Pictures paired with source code
#####

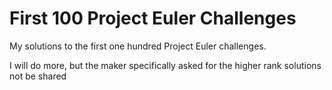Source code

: # First 100 Project Euler Challenges

My solutions to the first one hundred Project Euler challenges.

I will do more, but the maker specifically asked for the higher rank solutions not be shared
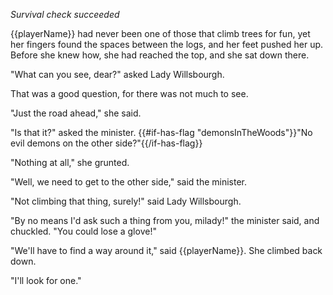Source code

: _Survival check succeeded_

{{playerName}} had never been one of those that climb trees for fun, yet her fingers found the spaces between the logs, and her feet pushed her up. Before she knew how, she had reached the top, and she sat down there.

"What can you see, dear?" asked Lady Willsbourgh.

That was a good question, for there was not much to see.

"Just the road ahead," she said.

"Is that it?" asked the minister. {{#if-has-flag "demonsInTheWoods"}}"No evil demons on the other side?"{{/if-has-flag}}

"Nothing at all," she grunted.

"Well, we need to get to the other side," said the minister.

"Not climbing that thing, surely!" said Lady Willsbourgh.

"By no means I'd ask such a thing from you, milady!" the minister said, and chuckled. "You could lose a glove!"

"We'll have to find a way around it," said {{playerName}}. She climbed back down.

"I'll look for one."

#####

Find the word "minister" in the records and pull out each line that has it.

"Is that it?" asked the minister. {{#if-has-flag "demonsInTheWoods"}}"No evil demons on the other side?"{{/if-has-flag}}
"Well, we need to get to the other side," said the minister.
"By no means I'd ask such a thing from you, milady!" the minister said, and chuckled. "You could lose a glove!"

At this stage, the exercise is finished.